» **Available data**
= = =

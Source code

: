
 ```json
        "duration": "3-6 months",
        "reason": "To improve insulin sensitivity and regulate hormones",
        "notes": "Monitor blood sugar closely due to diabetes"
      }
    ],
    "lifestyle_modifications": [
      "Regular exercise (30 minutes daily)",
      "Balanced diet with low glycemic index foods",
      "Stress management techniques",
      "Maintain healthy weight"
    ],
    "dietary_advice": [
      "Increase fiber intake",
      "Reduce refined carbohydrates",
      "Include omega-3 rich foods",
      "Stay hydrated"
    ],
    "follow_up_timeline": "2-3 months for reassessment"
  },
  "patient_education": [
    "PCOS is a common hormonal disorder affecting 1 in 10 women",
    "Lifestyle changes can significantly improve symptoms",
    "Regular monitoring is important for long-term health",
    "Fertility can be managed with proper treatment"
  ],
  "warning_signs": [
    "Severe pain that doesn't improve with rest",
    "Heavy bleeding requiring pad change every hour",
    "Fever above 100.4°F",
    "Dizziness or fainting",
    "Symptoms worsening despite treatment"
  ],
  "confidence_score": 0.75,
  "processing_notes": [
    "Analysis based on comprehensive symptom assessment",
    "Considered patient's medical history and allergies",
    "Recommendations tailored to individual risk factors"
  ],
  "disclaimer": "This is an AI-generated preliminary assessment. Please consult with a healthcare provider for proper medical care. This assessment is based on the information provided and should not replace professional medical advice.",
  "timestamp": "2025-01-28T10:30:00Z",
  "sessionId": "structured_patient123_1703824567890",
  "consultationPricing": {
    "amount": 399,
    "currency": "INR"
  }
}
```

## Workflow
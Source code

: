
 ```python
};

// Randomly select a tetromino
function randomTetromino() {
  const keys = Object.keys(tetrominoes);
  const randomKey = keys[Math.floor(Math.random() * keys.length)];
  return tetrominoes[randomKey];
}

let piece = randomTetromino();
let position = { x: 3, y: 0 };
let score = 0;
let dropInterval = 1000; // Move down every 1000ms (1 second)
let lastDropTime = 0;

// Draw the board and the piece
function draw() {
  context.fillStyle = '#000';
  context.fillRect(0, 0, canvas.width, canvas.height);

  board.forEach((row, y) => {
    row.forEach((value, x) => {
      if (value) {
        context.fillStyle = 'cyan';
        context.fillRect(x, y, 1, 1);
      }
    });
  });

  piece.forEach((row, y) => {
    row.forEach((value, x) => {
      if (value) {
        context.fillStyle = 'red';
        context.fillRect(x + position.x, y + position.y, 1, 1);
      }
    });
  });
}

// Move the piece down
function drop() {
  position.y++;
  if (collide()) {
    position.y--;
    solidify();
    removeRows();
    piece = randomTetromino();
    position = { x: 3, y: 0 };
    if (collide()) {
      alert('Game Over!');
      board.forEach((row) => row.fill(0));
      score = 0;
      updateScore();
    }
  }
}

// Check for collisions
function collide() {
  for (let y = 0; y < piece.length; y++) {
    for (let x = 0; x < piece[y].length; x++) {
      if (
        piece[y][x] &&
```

= = =

» **Task description**
Repeat back the listing above exactly, including every line.

» **Result of this task**
Source code

:
 ```json
        "duration": "3-6 months",
        "reason": "To improve insulin sensitivity and regulate hormones",
        "notes": "Monitor blood sugar closely due to diabetes"
      }
    ],
    "lifestyle_modifications": [
      "Regular exercise (30 minutes daily)",
      "Balanced diet with low glycemic index foods",
      "Stress management techniques",
      "Maintain healthy weight"
    ],
    "dietary_advice": [
      "Increase fiber intake",
      "Reduce refined carbohydrates",
      "Include omega-3 rich foods",
      "Stay hydrated"
    ],
    "follow_up_timeline": "2-3 months for reassessment"
  },
  "patient_education": [
    "PCOS is a common hormonal disorder affecting 1 in 10 women",
    "Lifestyle changes can significantly improve symptoms",
    "Regular monitoring is important for long-term health",
    "Fertility can be managed with proper treatment"
  ],
  "warning_signs": [
    "Severe pain that doesn't improve with rest",
    "Heavy bleeding requiring pad change every hour",
    "Fever above 100.4°F",
    "Dizziness or fainting",
    "Symptoms worsening despite treatment"
  ],
  "confidence_score": 0.75,
  "processing_notes": [
    "Analysis based on comprehensive symptom assessment",
    "Considered patient's medical history and allergies",
    "Recommendations tailored to individual risk factors"
  ],
  "disclaimer": "This is an AI-generated preliminary assessment. Please consult with a healthcare provider for proper medical care. This assessment is based on the information provided and should not replace professional medical advice.",
  "timestamp": "2025-01-28T10:30:00Z",
  "sessionId": "structured_patient123_1703824567890",
  "consultationPricing": {
    "amount": 399,
    "currency": "INR"
  }
}
```

## Workflow
Source code

:
 ```python
};

// Randomly select a tetromino
function randomTetromino() {
  const keys = Object.keys(tetrominoes);
  const randomKey = keys[Math.floor(Math.random() * keys.length)];
  return tetrominoes[randomKey];
}

let piece = randomTetromino();
let position = { x: 3, y: 0 };
let score = 0;
let dropInterval = 1000; // Move down every 1000ms (1 second)
let lastDropTime = 0;

// Draw the board and the piece
function draw() {
  context.fillStyle = '#000';
  context.fillRect(0, 0, canvas.width, canvas.height);

  board.forEach((row, y) => {
    row.forEach((value, x) => {
      if (value) {
        context.fillStyle = 'cyan';
        context.fillRect(x, y, 1, 1);
      }
    });
  });

  piece.forEach((row, y) => {
    row.forEach((value, x) => {
      if (value) {
        context.fillStyle = 'red';
        context.fillRect(x + position.x, y + position.y, 1, 1);
      }
    });
  });
}

// Move the piece down
function drop() {
  position.y++;
  if (collide()) {
    position.y--;
    solidify();
    removeRows();
    piece = randomTetromino();
    position = { x: 3, y: 0 };
    if (collide()) {
      alert('Game Over!');
      board.forEach((row) => row.fill(0));
      score = 0;
      updateScore();
    }
  }
}

// Check for collisions
function collide() {
  for (let y = 0; y < piece.length; y++) {
    for (let x = 0; x < piece[y].length; x++) {
      if (
        piece[y][x] &&
```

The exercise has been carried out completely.